TASK TO COMPLETE
Pick every line from the data that holds the word "badge".

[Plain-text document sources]

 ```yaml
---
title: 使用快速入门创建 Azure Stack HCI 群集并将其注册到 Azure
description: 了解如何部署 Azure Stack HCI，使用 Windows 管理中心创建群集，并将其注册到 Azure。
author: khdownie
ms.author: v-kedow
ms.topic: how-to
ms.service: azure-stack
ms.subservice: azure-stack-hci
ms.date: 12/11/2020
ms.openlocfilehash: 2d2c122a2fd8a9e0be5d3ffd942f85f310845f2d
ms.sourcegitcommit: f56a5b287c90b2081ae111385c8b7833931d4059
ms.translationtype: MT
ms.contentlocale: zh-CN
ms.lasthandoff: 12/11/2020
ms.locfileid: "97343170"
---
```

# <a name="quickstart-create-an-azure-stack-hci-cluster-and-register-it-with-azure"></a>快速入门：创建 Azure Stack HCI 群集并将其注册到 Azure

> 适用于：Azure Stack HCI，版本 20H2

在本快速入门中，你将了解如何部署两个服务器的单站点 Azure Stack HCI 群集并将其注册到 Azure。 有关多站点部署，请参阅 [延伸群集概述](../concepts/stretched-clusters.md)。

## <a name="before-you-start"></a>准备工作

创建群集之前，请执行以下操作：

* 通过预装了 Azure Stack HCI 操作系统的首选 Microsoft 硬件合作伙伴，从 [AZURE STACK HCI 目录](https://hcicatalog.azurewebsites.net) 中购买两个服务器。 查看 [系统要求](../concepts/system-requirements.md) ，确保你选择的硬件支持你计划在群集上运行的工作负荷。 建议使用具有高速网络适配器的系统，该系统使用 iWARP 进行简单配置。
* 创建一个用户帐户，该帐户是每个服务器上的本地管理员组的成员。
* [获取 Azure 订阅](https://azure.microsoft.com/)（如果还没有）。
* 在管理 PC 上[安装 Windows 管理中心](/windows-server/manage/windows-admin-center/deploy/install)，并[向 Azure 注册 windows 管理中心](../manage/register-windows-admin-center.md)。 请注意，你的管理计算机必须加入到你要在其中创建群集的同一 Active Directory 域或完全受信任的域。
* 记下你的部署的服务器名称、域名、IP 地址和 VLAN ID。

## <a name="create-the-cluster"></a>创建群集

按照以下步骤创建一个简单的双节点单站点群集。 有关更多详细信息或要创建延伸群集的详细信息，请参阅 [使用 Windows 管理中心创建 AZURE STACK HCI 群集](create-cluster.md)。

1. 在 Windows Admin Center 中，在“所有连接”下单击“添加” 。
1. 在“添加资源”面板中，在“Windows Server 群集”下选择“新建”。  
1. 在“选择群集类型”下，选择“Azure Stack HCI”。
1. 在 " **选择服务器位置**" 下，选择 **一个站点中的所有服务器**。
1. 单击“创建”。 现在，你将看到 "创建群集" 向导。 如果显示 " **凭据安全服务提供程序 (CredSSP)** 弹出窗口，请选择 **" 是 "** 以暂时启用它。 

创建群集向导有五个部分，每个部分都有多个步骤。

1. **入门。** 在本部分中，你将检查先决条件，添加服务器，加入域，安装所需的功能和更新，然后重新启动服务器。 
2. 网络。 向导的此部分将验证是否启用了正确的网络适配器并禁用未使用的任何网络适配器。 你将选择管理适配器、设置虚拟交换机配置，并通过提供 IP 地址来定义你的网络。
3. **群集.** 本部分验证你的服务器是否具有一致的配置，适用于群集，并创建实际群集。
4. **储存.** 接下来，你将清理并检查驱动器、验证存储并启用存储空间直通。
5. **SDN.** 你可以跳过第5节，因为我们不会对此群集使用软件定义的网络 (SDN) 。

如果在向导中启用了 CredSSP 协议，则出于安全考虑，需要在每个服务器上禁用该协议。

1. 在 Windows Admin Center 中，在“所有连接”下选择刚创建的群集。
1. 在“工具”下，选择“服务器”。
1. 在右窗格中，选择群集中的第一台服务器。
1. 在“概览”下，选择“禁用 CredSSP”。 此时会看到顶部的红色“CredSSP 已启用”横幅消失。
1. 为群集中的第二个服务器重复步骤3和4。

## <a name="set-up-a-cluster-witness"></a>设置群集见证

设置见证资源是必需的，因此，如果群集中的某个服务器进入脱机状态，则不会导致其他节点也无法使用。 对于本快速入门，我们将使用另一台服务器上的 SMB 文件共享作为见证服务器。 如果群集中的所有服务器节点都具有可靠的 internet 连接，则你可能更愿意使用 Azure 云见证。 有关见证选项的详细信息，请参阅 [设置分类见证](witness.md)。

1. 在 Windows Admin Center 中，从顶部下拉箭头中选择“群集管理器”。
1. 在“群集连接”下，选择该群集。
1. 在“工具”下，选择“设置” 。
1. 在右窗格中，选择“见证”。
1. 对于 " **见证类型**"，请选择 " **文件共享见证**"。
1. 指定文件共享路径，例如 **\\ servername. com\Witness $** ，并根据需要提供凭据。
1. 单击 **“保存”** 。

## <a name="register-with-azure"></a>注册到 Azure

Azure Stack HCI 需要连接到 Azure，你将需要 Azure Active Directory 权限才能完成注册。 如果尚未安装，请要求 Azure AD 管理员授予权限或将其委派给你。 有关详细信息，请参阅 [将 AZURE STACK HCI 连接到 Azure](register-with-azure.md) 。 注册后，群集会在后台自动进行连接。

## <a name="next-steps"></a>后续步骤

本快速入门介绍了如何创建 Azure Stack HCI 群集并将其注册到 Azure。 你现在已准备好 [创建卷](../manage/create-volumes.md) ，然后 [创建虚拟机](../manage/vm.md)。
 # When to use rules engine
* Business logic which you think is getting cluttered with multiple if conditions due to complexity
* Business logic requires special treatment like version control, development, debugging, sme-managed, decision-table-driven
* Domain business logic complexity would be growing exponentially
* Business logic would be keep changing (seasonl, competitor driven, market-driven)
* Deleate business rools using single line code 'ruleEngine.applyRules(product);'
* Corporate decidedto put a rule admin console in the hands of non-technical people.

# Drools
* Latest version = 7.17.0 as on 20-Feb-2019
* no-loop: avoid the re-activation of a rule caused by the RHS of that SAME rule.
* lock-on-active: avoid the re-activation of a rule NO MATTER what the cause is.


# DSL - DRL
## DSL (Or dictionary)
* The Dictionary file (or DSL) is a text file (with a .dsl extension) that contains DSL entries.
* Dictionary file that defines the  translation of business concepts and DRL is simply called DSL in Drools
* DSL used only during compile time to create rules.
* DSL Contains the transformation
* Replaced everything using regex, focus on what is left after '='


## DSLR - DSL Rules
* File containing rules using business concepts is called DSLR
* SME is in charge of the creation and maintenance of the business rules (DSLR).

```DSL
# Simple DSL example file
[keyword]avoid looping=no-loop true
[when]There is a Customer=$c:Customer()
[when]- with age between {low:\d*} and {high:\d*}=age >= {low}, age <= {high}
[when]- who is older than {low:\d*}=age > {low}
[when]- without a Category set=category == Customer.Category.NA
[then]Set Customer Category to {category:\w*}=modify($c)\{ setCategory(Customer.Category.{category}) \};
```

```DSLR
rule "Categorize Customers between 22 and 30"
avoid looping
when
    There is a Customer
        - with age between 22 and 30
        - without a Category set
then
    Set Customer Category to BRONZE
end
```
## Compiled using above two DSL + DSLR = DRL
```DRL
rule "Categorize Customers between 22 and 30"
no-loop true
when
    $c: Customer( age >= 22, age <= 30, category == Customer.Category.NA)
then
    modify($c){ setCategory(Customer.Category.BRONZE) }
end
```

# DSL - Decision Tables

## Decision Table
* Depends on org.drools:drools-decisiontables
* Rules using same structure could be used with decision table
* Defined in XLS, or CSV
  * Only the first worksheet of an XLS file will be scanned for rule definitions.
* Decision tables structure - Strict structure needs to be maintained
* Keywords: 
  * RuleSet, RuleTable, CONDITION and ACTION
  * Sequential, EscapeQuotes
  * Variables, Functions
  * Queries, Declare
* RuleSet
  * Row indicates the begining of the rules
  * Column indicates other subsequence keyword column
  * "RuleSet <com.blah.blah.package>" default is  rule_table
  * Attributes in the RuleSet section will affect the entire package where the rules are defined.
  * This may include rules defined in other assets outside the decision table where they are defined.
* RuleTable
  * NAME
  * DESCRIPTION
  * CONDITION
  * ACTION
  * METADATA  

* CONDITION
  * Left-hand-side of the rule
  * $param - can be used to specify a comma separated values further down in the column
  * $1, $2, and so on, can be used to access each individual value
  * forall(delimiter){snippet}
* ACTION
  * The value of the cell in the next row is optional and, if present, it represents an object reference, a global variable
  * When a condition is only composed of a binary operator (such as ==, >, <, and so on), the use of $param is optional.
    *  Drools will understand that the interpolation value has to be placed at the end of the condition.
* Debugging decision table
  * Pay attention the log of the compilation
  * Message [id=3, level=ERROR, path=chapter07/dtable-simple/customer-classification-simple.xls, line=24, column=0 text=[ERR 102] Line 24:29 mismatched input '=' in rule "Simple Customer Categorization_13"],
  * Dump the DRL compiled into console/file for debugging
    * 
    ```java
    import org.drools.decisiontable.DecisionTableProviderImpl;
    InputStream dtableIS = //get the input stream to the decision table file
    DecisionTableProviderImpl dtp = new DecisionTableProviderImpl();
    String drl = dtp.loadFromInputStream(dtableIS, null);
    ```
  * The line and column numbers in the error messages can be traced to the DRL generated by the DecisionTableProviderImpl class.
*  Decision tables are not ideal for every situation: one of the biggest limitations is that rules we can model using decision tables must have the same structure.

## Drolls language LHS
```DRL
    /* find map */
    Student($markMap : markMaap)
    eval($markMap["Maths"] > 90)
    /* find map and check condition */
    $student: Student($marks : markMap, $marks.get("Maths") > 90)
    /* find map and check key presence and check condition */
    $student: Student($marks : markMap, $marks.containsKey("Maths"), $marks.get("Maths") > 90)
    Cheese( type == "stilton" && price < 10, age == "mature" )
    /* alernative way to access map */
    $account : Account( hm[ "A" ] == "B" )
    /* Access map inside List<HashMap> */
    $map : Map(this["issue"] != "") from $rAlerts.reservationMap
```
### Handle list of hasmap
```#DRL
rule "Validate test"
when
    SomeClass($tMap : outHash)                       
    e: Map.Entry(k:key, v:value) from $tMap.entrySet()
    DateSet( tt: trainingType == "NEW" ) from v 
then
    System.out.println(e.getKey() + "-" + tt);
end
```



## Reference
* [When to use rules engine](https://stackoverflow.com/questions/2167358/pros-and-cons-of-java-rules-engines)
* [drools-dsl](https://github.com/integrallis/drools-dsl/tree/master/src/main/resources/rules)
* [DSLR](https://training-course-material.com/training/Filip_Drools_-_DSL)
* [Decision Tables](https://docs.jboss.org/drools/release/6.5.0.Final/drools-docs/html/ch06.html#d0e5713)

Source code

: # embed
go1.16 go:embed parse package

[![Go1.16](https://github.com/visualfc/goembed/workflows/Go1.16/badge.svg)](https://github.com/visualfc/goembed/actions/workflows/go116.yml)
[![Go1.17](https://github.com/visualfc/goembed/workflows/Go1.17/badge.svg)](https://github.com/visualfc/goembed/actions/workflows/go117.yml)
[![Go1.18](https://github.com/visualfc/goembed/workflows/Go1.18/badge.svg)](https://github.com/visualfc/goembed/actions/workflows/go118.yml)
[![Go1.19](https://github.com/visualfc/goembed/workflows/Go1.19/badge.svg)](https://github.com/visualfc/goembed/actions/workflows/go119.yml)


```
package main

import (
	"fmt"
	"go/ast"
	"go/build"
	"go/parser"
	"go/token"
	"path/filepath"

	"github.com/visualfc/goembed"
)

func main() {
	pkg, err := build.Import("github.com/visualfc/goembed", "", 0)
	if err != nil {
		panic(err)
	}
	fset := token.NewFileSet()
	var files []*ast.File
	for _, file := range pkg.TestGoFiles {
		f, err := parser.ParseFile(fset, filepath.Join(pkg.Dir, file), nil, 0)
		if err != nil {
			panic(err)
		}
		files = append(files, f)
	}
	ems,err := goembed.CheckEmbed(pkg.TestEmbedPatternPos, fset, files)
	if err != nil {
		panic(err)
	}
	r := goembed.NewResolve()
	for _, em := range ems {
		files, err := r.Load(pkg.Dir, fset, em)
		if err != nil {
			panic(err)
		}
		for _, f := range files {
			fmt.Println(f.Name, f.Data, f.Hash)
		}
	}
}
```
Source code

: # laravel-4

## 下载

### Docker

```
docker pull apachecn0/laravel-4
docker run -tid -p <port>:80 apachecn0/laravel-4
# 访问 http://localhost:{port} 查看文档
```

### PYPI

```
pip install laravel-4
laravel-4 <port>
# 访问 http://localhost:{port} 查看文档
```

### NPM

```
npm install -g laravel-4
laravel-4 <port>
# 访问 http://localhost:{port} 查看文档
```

ANSWER SECTION
[![Go1.16](https://github.com/visualfc/goembed/workflows/Go1.16/badge.svg)](https://github.com/visualfc/goembed/actions/workflows/go116.yml)
[![Go1.17](https://github.com/visualfc/goembed/workflows/Go1.17/badge.svg)](https://github.com/visualfc/goembed/actions/workflows/go117.yml)
[![Go1.18](https://github.com/visualfc/goembed/workflows/Go1.18/badge.svg)](https://github.com/visualfc/goembed/actions/workflows/go118.yml)
[![Go1.19](https://github.com/visualfc/goembed/workflows/Go1.19/badge.svg)](https://github.com/visualfc/goembed/actions/workflows/go119.yml)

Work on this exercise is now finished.